Oosthoek Encyclopedie

Oosthoek's Uitgevers Mij. N.V (1916-1925)

Gepubliceerd op 31-01-2022

Welgeboren

betekenis & definitie

bn.,

1. (hist.) schildboortig, vrij van schot;
2. (thans) predikaat van een adellijk heer (meestal met hoogverbonden).

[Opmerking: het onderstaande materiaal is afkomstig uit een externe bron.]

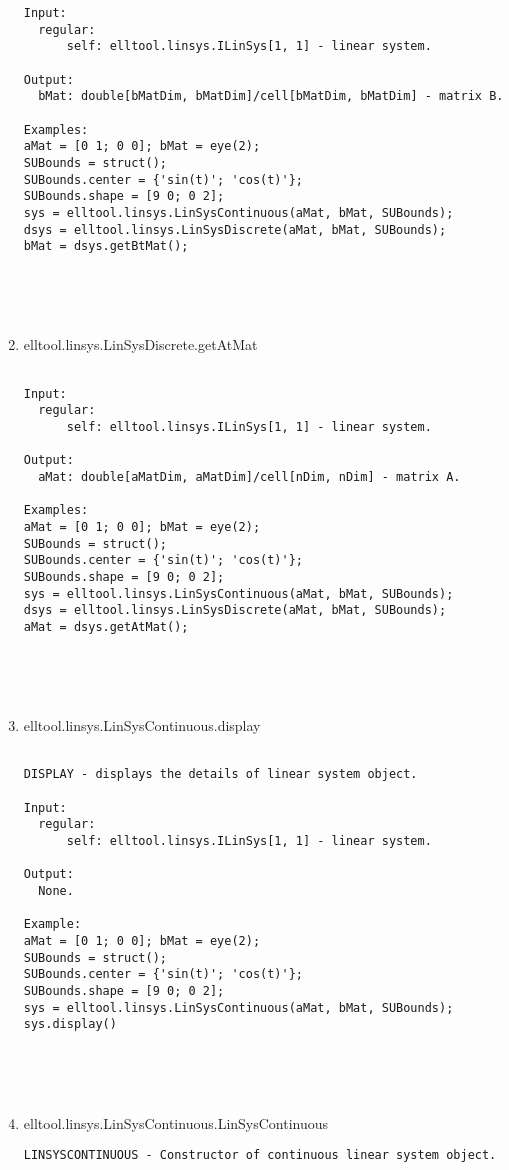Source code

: \begin{enumerate}
\begin{lstlisting}
Input:
  regular:
      self: elltool.linsys.ILinSys[1, 1] - linear system.

Output:
  bMat: double[bMatDim, bMatDim]/cell[bMatDim, bMatDim] - matrix B.

Examples:
aMat = [0 1; 0 0]; bMat = eye(2);
SUBounds = struct();
SUBounds.center = {'sin(t)'; 'cos(t)'};
SUBounds.shape = [9 0; 0 2];
sys = elltool.linsys.LinSysContinuous(aMat, bMat, SUBounds);
dsys = elltool.linsys.LinSysDiscrete(aMat, bMat, SUBounds);
bMat = dsys.getBtMat();





\end{lstlisting}
\fontfamily{\familydefault}
\selectfont
\item {elltool.linsys.LinSysDiscrete.getAtMat}
\selectfont
\begin{lstlisting}

Input:
  regular:
      self: elltool.linsys.ILinSys[1, 1] - linear system.

Output:
  aMat: double[aMatDim, aMatDim]/cell[nDim, nDim] - matrix A.

Examples:
aMat = [0 1; 0 0]; bMat = eye(2);
SUBounds = struct();
SUBounds.center = {'sin(t)'; 'cos(t)'};
SUBounds.shape = [9 0; 0 2];
sys = elltool.linsys.LinSysContinuous(aMat, bMat, SUBounds);
dsys = elltool.linsys.LinSysDiscrete(aMat, bMat, SUBounds);
aMat = dsys.getAtMat();





\end{lstlisting}
\fontfamily{\familydefault}
\selectfont
\item {elltool.linsys.LinSysContinuous.display}
\selectfont
\begin{lstlisting}

DISPLAY - displays the details of linear system object.

Input:
  regular:
      self: elltool.linsys.ILinSys[1, 1] - linear system.

Output:
  None.

Example:
aMat = [0 1; 0 0]; bMat = eye(2);
SUBounds = struct();
SUBounds.center = {'sin(t)'; 'cos(t)'};
SUBounds.shape = [9 0; 0 2];
sys = elltool.linsys.LinSysContinuous(aMat, bMat, SUBounds);
sys.display()





\end{lstlisting}
\fontfamily{\familydefault}
\selectfont
\item {elltool.linsys.LinSysContinuous.LinSysContinuous}
\selectfont
\begin{lstlisting}
LINSYSCONTINUOUS - Constructor of continuous linear system object.


\end{lstlisting}
\end{enumerate}
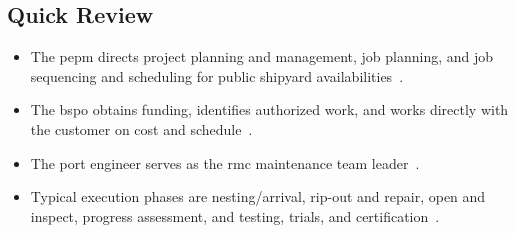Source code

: \documentclass[../main.tex]{subfiles}
\begin{document}
\subsection{Quick Review}
\begin{itemize}
  \item The \ac{pepm} directs project planning and management, job planning, and job sequencing and scheduling for public shipyard availabilities~\autocite{edo-4-2-2-cno-availability-execution-2025}.
  \item The \ac{bspo} obtains funding, identifies authorized work, and works directly with the customer on cost and schedule~\autocite{edo-4-2-2-cno-availability-execution-2025}.
  \item The port engineer serves as the \ac{rmc} maintenance team leader~\autocite{edo-4-2-2-cno-availability-execution-2025}.
  \item Typical execution phases are nesting/arrival, rip-out and repair, open and inspect, progress assessment, and testing, trials, and certification~\autocite{edo-4-2-2-cno-availability-execution-2025}.
\end{itemize}

\end{document}
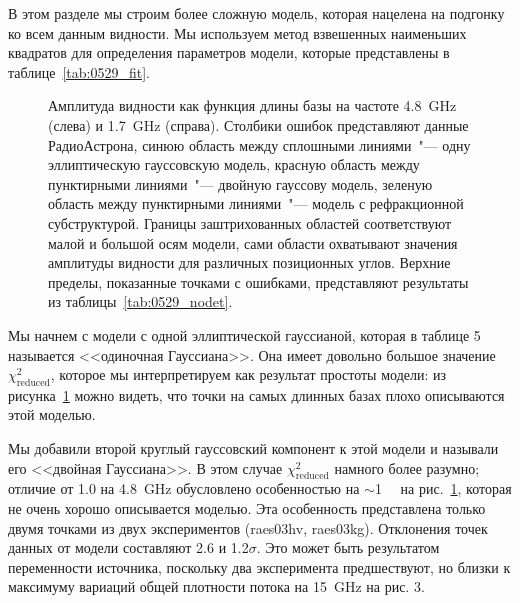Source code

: В этом разделе мы строим более сложную модель, которая нацелена на подгонку ко всем данным
видности. Мы используем метод взвешенных наименьших квадратов для определения параметров модели,
которые представлены в таблице~\ref{tab:0529_fit}.

\begin{figure}[tbh]
\caption{Амплитуда видности как функция длины базы на частоте \SI{4.8}{\GHz} (слева) и
\SI{1.7}{\GHz} (справа). Столбики ошибок представляют данные РадиоАстрона, синюю область между
сплошными линиями~"--- одну эллиптическую гауссовскую модель, красную область между пунктирными
линиями~"--- двойную гауссову модель, зеленую область между пунктирными линиями~"--- модель с
рефракционной субструктурой. Границы заштрихованных областей соответствуют малой и большой осям
модели, сами области охватывают значения амплитуды видности для различных позиционных углов.
Верхние пределы, показанные точками с ошибками, представляют результаты из
таблицы~\ref{tab:0529_nodet}.}
\label{fig:0529_1dplot}
\end{figure}

Мы начнем с модели с одной эллиптической гауссианой, которая в таблице 5 называется
<<одиночная Гауссиана>>. Она имеет довольно большое значение $\chi^2_\text{reduced}$, которое мы
интерпретируем как результат простоты модели: из рисунка~\ref{fig:0529_1dplot} можно видеть, что
точки на самых длинных базах плохо описываются этой моделью.

Мы добавили второй круглый гауссовский компонент к этой модели и называли его <<двойная
Гауссиана>>. В этом случае $\chi^2_\text{reduced}$ намного более разумно; отличие от 1.0 на
\SI{4.8}{\GHz} обусловлено особенностью на $\sim$\SI{1}{\giga\la} на рис.~\ref{fig:0529_1dplot},
которая не очень хорошо описывается моделью. Эта особенность представлена только двумя точками из
двух экспериментов (raes03hv, raes03kg). Отклонения точек данных от модели составляют 2.6 и
1.2$\sigma$. Это может быть результатом переменности источника, поскольку два эксперимента
предшествуют, но близки к максимуму вариаций общей плотности потока на \SI{15}{\GHz} на рис. 3.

De welgeborenen waren in het graafschap Holland edellieden; zij stonden tegenover de onedelen, de huislieden. Zij waren in tegenstelling tot de huislieden vrij van het betalen vanschot aan de landsheer. Bij de heervaart dienden zij individueel, de huislieden ambachtsgewijs, het ambacht moest een bepaald aantal gewapende huislieden leveren. Deze huislieden dienden op kosten van het ambacht, de welgeborenen op kosten van de landsheer. Voorts vormden de welgeborenen het gerecht der hoge vierscharen. In de 17e en 18e eeuw, toen bij de samenstelling van de hoge vierscharen in Holland niet meer uitsluitend op welgeboren afkomst gelet werd, is welgeboren een ambtstitel geworden voor alle, ook voor de niet-edele, leden van de baljuwschapsgerechten.